Segment Start: Exercise data

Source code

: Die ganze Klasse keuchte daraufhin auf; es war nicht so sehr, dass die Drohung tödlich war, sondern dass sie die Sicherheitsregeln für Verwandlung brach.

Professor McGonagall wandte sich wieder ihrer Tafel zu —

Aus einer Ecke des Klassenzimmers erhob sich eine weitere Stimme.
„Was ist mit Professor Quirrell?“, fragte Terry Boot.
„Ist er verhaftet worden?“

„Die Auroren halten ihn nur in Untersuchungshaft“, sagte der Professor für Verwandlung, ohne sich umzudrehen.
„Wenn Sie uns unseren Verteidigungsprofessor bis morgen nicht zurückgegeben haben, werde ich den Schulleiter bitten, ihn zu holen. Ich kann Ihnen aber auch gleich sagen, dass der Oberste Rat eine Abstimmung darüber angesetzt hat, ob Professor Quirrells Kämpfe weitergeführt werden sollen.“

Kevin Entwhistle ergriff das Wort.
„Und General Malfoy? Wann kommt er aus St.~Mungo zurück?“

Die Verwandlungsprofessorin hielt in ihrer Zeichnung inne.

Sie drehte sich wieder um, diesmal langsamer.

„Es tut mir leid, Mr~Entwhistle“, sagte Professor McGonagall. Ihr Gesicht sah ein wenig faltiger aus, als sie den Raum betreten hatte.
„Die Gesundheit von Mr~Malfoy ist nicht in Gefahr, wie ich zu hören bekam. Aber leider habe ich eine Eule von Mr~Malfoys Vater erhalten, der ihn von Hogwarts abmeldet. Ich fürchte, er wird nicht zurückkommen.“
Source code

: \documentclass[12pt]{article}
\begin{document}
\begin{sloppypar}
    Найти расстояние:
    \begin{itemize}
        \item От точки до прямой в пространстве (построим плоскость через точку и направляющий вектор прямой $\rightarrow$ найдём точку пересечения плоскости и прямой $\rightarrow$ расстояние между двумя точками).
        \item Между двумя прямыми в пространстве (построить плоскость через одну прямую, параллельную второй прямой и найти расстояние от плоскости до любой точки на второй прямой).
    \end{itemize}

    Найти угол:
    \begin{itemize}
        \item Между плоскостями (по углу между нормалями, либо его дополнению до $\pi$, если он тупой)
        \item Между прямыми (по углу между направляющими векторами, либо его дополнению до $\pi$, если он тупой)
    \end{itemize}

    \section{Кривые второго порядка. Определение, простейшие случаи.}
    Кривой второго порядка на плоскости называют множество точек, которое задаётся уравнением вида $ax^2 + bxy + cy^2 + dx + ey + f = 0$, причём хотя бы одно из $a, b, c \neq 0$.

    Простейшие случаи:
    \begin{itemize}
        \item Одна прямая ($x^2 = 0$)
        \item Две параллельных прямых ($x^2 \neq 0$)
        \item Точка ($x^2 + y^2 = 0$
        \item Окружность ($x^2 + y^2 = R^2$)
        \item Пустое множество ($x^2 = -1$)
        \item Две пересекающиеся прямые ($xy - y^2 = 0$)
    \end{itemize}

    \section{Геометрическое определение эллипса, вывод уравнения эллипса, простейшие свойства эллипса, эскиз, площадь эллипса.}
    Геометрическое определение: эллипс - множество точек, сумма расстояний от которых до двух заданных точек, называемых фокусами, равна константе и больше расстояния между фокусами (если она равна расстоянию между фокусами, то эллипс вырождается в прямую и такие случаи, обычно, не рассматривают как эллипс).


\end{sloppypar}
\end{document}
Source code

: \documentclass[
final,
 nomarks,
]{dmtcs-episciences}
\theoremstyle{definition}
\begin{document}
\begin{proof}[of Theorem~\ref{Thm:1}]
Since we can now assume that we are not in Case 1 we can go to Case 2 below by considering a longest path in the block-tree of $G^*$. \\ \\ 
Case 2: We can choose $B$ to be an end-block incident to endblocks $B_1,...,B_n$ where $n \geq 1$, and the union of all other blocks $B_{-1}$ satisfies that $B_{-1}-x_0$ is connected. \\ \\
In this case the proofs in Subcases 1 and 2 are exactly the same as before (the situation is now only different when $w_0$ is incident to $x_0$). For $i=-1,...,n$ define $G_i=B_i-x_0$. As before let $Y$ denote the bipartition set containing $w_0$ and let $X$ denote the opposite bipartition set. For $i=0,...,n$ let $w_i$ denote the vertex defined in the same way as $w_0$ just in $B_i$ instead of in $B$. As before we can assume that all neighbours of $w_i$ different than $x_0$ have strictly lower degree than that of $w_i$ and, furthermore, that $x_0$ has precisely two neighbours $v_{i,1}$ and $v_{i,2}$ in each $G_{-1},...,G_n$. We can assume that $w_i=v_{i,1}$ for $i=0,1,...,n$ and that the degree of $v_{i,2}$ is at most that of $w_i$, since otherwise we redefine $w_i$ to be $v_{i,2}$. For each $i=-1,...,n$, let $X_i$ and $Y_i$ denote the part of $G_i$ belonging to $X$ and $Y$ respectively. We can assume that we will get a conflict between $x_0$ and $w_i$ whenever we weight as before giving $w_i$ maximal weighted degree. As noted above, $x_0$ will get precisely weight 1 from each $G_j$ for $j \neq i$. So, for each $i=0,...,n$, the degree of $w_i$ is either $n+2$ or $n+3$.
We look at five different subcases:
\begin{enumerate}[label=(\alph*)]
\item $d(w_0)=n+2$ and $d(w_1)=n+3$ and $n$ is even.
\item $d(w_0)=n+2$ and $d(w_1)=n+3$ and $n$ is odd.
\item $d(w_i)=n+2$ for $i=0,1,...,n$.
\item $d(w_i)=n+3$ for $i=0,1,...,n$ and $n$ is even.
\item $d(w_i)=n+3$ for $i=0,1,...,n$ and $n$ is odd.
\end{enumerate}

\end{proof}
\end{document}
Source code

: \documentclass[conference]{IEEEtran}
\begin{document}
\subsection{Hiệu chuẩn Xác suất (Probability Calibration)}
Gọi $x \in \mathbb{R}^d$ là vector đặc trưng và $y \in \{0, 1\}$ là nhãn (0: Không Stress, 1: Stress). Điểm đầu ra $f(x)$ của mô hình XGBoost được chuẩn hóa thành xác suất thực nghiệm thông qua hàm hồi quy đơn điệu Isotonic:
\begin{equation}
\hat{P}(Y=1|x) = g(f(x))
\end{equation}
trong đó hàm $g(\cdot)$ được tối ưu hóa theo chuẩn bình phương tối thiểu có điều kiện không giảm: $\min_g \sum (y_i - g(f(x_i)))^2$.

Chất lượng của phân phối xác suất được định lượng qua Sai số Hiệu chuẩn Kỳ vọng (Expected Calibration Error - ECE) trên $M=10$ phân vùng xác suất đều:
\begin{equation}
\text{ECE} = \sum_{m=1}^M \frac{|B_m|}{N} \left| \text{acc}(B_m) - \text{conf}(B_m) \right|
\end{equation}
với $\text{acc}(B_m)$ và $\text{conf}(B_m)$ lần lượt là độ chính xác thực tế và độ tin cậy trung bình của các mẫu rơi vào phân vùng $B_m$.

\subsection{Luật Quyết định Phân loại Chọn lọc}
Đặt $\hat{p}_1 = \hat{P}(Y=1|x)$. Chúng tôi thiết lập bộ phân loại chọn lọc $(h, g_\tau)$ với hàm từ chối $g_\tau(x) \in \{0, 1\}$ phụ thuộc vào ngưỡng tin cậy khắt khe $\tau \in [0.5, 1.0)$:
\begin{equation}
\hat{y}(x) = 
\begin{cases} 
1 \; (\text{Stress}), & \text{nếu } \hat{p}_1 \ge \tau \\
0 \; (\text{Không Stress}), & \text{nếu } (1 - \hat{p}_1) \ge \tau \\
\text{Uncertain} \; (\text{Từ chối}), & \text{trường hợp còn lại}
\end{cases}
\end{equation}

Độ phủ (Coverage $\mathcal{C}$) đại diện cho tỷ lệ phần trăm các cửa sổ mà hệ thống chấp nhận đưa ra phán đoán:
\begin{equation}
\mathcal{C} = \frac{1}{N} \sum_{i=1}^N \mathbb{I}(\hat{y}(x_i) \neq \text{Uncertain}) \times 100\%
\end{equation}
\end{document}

Segment End: Exercise data

## About this exercise
Copy out each line of the data containing the string "Uncertain".

## Response box
\text{Uncertain} \; (\text{Từ chối}), & \text{trường hợp còn lại}
\mathcal{C} = \frac{1}{N} \sum_{i=1}^N \mathbb{I}(\hat{y}(x_i) \neq \text{Uncertain}) \times 100\%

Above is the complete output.